Concert overture by Jean Sibelius

The Overture in A minor, JS 144, is a single-movement work for orchestra written in 1902 by the Finnish composer Jean Sibelius. The piece premiered in Helsinki on 8 March 1902, the with Sibelius conducting the Helsinki Philharmonic Society.
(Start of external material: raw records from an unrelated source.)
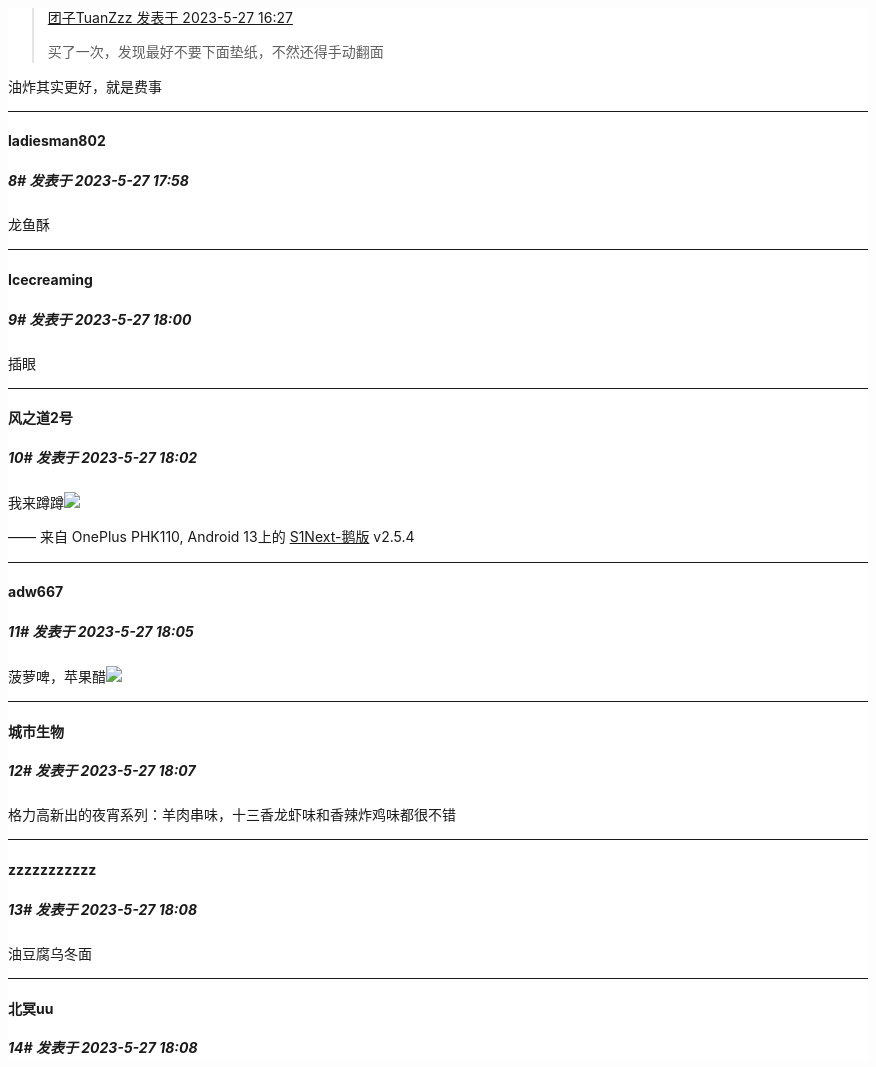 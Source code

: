 <blockquote><a href="httphttps://bbs.saraba1st.com/2b/forum.php?mod=redirect&amp;goto=findpost&amp;pid=61010419&amp;ptid=2136299" target="_blank">团子TuanZzz 发表于 2023-5-27 16:27</a>

买了一次，发现最好不要下面垫纸，不然还得手动翻面</blockquote>
油炸其实更好，就是费事

*****

####  ladiesman802  
##### 8#       发表于 2023-5-27 17:58

龙鱼酥

*****

####  Icecreaming  
##### 9#       发表于 2023-5-27 18:00

插眼

*****

####  风之道2号  
##### 10#       发表于 2023-5-27 18:02

我来蹲蹲<img src="https://static.saraba1st.com/image/smiley/face2017/026.png" referrerpolicy="no-referrer">

—— 来自 OnePlus PHK110, Android 13上的 [S1Next-鹅版](https://github.com/ykrank/S1-Next/releases) v2.5.4

*****

####  adw667  
##### 11#       发表于 2023-5-27 18:05

菠萝啤，苹果醋<img src="https://static.saraba1st.com/image/smiley/face2017/052.png" referrerpolicy="no-referrer">

*****

####  城市生物  
##### 12#       发表于 2023-5-27 18:07

格力高新出的夜宵系列：羊肉串味，十三香龙虾味和香辣炸鸡味都很不错

*****

####  zzzzzzzzzzz  
##### 13#       发表于 2023-5-27 18:08

油豆腐乌冬面

*****

####  北冥uu  
##### 14#       发表于 2023-5-27 18:08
The overture led a program that evening also included two other first performances: the Second Symphony (Op. 43) and the Impromptu for female choir and orchestra (Op. 19; revised in 1910).

==Instrumentation==
The Overture in A minor is scored for the following instruments, organized by family (woodwinds, brass, percussion, and strings):

- 2 flutes, 2 oboes, 2 clarinets, and 2 bassoons
- 4 horns, 4 trumpets, 2 trombones, and 1 tuba
- Timpani
- Violins (I and II), violas, cellos, and double basses

==Discography==
The Estonian-American conductor Neeme Järvi and the Gothenburg Symphony Orchestra made the world premiere studio recording of the Overture in A minor (then still in manuscript) in 1987 for BIS. The table below lists this and other commercially available recordings:

| No. | Conductor | Ensemble | Rec. | Time | Recording venue | Label | Ref. |
|---|---|---|---|---|---|---|---|
| 1 | Neeme Järvi | Gothenburg Symphony Orchestra | 1987 | 6:26 | Gothenburg Concert Hall | BIS |  |
| 2 | Atso Almila | Kuopio Symphony Orchestra [fi] | 1998 | 7:01 | Kuopio Music Centre [fi] | Finlandia |  |
| 3 | Osmo Vänskä | Lahti Symphony Orchestra | 2002 | 9:13 | Sibelius Hall | BIS |  |
| 4 | Leif Segerstam | Turku Philharmonic Orchestra | 2014 | 6:58 | Turku Concert Hall | Naxos |  |

==Notes, references, and sources==
- Notes

- References

- Sources
- Barnett, Andrew (2007). "Sibelius"
- Dahlström, Fabian (2003). "Jean Sibelius: Thematisch-bibliographisches Verzeichnis seiner Werke"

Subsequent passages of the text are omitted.